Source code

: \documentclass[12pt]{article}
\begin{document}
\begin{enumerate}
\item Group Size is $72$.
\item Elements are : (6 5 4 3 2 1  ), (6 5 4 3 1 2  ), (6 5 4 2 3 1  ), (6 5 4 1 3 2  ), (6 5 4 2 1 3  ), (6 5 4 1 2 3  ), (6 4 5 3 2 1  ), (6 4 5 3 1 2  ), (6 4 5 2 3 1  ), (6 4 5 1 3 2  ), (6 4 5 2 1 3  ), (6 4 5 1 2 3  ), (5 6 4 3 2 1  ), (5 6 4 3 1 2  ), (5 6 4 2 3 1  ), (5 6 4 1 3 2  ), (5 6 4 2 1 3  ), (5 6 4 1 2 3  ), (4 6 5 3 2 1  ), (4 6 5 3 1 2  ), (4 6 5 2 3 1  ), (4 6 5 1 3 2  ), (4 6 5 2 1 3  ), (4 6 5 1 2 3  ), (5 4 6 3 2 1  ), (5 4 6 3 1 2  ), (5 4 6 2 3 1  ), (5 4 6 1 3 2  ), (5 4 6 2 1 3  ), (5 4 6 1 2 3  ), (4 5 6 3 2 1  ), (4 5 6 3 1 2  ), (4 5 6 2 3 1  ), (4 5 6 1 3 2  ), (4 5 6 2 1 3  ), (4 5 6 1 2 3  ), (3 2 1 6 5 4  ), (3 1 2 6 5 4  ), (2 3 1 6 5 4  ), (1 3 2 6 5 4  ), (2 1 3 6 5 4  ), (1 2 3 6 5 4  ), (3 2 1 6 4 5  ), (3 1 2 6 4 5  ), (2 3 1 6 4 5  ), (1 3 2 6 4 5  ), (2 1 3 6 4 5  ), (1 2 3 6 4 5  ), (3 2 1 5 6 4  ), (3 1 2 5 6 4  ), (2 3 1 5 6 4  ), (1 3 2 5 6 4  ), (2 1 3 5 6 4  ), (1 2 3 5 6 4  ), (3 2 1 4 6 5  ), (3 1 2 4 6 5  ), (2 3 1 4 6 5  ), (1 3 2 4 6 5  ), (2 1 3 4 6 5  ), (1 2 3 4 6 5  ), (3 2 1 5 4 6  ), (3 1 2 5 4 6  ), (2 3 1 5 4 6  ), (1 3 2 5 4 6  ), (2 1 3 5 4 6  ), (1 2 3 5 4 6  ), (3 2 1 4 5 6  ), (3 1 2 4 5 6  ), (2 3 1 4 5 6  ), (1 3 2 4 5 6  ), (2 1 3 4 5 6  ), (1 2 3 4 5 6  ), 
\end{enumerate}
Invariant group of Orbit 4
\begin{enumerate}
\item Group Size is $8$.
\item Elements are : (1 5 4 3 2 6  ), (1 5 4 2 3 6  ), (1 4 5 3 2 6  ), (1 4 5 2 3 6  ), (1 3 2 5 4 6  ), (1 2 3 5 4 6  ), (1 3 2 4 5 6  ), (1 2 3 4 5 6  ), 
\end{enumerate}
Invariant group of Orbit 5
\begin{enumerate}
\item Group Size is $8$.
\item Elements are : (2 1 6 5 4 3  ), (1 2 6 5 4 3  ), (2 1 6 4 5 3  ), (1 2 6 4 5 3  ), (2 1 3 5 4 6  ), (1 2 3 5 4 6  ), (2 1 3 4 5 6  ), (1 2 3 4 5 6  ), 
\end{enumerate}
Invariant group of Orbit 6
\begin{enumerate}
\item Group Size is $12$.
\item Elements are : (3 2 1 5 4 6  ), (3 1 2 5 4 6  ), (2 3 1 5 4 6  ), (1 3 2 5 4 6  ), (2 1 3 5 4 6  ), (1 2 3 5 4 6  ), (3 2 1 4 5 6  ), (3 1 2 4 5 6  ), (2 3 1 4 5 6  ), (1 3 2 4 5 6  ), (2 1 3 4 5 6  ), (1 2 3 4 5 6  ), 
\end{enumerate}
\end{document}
= = = =
- Directions -
Return the full material exactly.

- Written solution -
Source code

: \documentclass[12pt]{article}
\begin{document}
\begin{enumerate}
\item Group Size is $72$.
\item Elements are : (6 5 4 3 2 1  ), (6 5 4 3 1 2  ), (6 5 4 2 3 1  ), (6 5 4 1 3 2  ), (6 5 4 2 1 3  ), (6 5 4 1 2 3  ), (6 4 5 3 2 1  ), (6 4 5 3 1 2  ), (6 4 5 2 3 1  ), (6 4 5 1 3 2  ), (6 4 5 2 1 3  ), (6 4 5 1 2 3  ), (5 6 4 3 2 1  ), (5 6 4 3 1 2  ), (5 6 4 2 3 1  ), (5 6 4 1 3 2  ), (5 6 4 2 1 3  ), (5 6 4 1 2 3  ), (4 6 5 3 2 1  ), (4 6 5 3 1 2  ), (4 6 5 2 3 1  ), (4 6 5 1 3 2  ), (4 6 5 2 1 3  ), (4 6 5 1 2 3  ), (5 4 6 3 2 1  ), (5 4 6 3 1 2  ), (5 4 6 2 3 1  ), (5 4 6 1 3 2  ), (5 4 6 2 1 3  ), (5 4 6 1 2 3  ), (4 5 6 3 2 1  ), (4 5 6 3 1 2  ), (4 5 6 2 3 1  ), (4 5 6 1 3 2  ), (4 5 6 2 1 3  ), (4 5 6 1 2 3  ), (3 2 1 6 5 4  ), (3 1 2 6 5 4  ), (2 3 1 6 5 4  ), (1 3 2 6 5 4  ), (2 1 3 6 5 4  ), (1 2 3 6 5 4  ), (3 2 1 6 4 5  ), (3 1 2 6 4 5  ), (2 3 1 6 4 5  ), (1 3 2 6 4 5  ), (2 1 3 6 4 5  ), (1 2 3 6 4 5  ), (3 2 1 5 6 4  ), (3 1 2 5 6 4  ), (2 3 1 5 6 4  ), (1 3 2 5 6 4  ), (2 1 3 5 6 4  ), (1 2 3 5 6 4  ), (3 2 1 4 6 5  ), (3 1 2 4 6 5  ), (2 3 1 4 6 5  ), (1 3 2 4 6 5  ), (2 1 3 4 6 5  ), (1 2 3 4 6 5  ), (3 2 1 5 4 6  ), (3 1 2 5 4 6  ), (2 3 1 5 4 6  ), (1 3 2 5 4 6  ), (2 1 3 5 4 6  ), (1 2 3 5 4 6  ), (3 2 1 4 5 6  ), (3 1 2 4 5 6  ), (2 3 1 4 5 6  ), (1 3 2 4 5 6  ), (2 1 3 4 5 6  ), (1 2 3 4 5 6  ), 
\end{enumerate}
Invariant group of Orbit 4
\begin{enumerate}
\item Group Size is $8$.
\item Elements are : (1 5 4 3 2 6  ), (1 5 4 2 3 6  ), (1 4 5 3 2 6  ), (1 4 5 2 3 6  ), (1 3 2 5 4 6  ), (1 2 3 5 4 6  ), (1 3 2 4 5 6  ), (1 2 3 4 5 6  ), 
\end{enumerate}
Invariant group of Orbit 5
\begin{enumerate}
\item Group Size is $8$.
\item Elements are : (2 1 6 5 4 3  ), (1 2 6 5 4 3  ), (2 1 6 4 5 3  ), (1 2 6 4 5 3  ), (2 1 3 5 4 6  ), (1 2 3 5 4 6  ), (2 1 3 4 5 6  ), (1 2 3 4 5 6  ), 
\end{enumerate}
Invariant group of Orbit 6
\begin{enumerate}
\item Group Size is $12$.
\item Elements are : (3 2 1 5 4 6  ), (3 1 2 5 4 6  ), (2 3 1 5 4 6  ), (1 3 2 5 4 6  ), (2 1 3 5 4 6  ), (1 2 3 5 4 6  ), (3 2 1 4 5 6  ), (3 1 2 4 5 6  ), (2 3 1 4 5 6  ), (1 3 2 4 5 6  ), (2 1 3 4 5 6  ), (1 2 3 4 5 6  ), 
\end{enumerate}
\end{document}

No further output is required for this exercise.